State Sponsored Sex For The Disabled
In the Netherlands, citizens with disabilities receive money from the Government to pay for sexual services up to 12 times a year. This move has drastically reduced depression among the disabled, many of whom have never had a chance to explore their sexuality.
Citizen Run Social Media Accounts
Every week, the official Twitter account of Sweden is given to a random citizen to manage. The idea is to highlight Sweden's diversity and progressiveness through the personality and views of her citizens. This week, the curator is Pernilla, a self-described "mum, geek, girl, sports nerd, cat lady, birdwatcher, and tree lover."
1/3 Less Commercials
For every 10 hours of TV that Americans watch, three hours are taken by commercials. In the UK and much of Europe, there's a limit on the amount of adverts shown of 8 minutes per hour of television during prime times. Instead of seeing 3 minutes of commercials every 8 minutes, UK viewers see 4 minutes every half hour.
Treating Bikes Like Cars
In the Netherlands, children are required to take a written and riding test in cycling at the age of around 10. It means that by the time they become adults, over 30% will use bikes as their main mode of transport, compared to 1% in the US. The central train station in Groningen has parking for 10,000 bikes and this focus has resulted in a dramatic drop in the use of cars and levels of congestion and pollution.
Mandatory Paid Sick Leave
Ever wonder why Mary doesn't stay home when she's coughing up slime? The US is one of the only developed countries that does not guarantee paid sick leave for short or long term illnesses. In Europe, paid sick leave is enshrined in law to reduce the spread of contamination. Research showed that during the swine flu pandemic, 8 million Americans went to work sick, many with 'flu like' symptoms.

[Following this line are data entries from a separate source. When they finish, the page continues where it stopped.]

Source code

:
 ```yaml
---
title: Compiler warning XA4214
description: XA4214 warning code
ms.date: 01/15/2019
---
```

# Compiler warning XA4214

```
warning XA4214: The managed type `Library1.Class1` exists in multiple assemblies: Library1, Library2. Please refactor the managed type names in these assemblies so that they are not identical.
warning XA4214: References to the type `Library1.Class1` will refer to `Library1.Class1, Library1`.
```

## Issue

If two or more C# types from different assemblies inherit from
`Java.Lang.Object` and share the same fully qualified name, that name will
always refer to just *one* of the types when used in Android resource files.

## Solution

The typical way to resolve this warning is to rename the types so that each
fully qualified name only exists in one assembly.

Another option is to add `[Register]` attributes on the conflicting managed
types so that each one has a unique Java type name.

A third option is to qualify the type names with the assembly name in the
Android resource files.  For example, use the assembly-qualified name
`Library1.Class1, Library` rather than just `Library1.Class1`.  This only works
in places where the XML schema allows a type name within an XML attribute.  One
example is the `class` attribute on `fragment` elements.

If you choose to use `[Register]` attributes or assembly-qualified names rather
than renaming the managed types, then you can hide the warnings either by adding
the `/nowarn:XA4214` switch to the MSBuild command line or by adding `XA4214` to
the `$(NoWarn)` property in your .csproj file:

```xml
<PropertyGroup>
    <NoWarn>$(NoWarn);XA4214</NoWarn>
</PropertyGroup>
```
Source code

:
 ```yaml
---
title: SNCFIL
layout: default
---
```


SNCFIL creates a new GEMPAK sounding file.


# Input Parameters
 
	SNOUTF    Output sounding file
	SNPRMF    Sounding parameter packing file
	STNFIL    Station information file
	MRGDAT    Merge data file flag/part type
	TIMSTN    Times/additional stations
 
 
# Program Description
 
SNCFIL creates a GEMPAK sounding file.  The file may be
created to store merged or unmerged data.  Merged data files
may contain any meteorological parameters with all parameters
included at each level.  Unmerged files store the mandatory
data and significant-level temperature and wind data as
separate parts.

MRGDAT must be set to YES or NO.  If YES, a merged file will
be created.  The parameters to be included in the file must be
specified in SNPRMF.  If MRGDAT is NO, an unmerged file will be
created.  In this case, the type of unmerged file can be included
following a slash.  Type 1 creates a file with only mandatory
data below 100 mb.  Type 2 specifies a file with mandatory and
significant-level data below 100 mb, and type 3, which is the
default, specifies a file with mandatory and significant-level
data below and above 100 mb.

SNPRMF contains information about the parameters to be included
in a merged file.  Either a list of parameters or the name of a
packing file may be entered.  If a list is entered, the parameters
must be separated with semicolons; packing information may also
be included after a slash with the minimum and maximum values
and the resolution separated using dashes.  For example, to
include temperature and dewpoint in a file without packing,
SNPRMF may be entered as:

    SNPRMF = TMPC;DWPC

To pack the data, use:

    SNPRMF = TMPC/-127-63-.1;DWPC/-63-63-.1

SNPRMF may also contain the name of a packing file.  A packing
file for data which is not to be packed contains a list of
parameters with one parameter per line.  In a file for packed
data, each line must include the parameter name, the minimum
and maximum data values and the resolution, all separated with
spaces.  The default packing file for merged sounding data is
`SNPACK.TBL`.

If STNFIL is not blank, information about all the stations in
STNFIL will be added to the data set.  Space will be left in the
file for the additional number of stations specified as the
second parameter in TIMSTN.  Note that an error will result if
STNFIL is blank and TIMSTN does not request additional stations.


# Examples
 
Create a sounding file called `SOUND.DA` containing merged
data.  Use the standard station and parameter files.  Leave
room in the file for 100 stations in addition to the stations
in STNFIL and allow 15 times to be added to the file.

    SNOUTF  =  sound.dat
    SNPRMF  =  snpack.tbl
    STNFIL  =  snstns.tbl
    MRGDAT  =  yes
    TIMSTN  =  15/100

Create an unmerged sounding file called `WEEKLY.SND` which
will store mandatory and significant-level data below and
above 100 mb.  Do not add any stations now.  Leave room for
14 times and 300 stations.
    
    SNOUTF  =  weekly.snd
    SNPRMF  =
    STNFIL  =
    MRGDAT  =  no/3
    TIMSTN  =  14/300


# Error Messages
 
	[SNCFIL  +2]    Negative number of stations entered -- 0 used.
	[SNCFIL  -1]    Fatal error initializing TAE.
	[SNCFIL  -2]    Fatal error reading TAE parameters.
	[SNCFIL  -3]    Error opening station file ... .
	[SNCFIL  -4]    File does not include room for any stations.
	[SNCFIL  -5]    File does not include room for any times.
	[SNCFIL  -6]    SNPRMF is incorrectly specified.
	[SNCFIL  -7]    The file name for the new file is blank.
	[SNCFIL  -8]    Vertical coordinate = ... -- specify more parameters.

Giving 50% Tax Breaks During The Christmas Season
We all know that Christmas costs a fortune, and so do the Norwegian Government. In the month of November, income tax in the country is halved - giving tax payers extra money to spend in December and January.
Reduced Prison Sentences For Readers
Prisoners in Brazil can reduce their sentence by reading books and producing reports on them. If deemed adequate, each report will take four days off a convicts time, with a maximum of 48 days reduction every year. The idea is to help people leave prison more enlightened, educated and less likely to commit crimes. And it seems to be working, with a 30% reduction in criminal relapse amongst those who take part.
Pay Kids To Attend School
Sweden pays high school students the equivalent of $187 a month to have a 100% attendance rate. The program helps pay for school supplies and discourages kids from skipping class.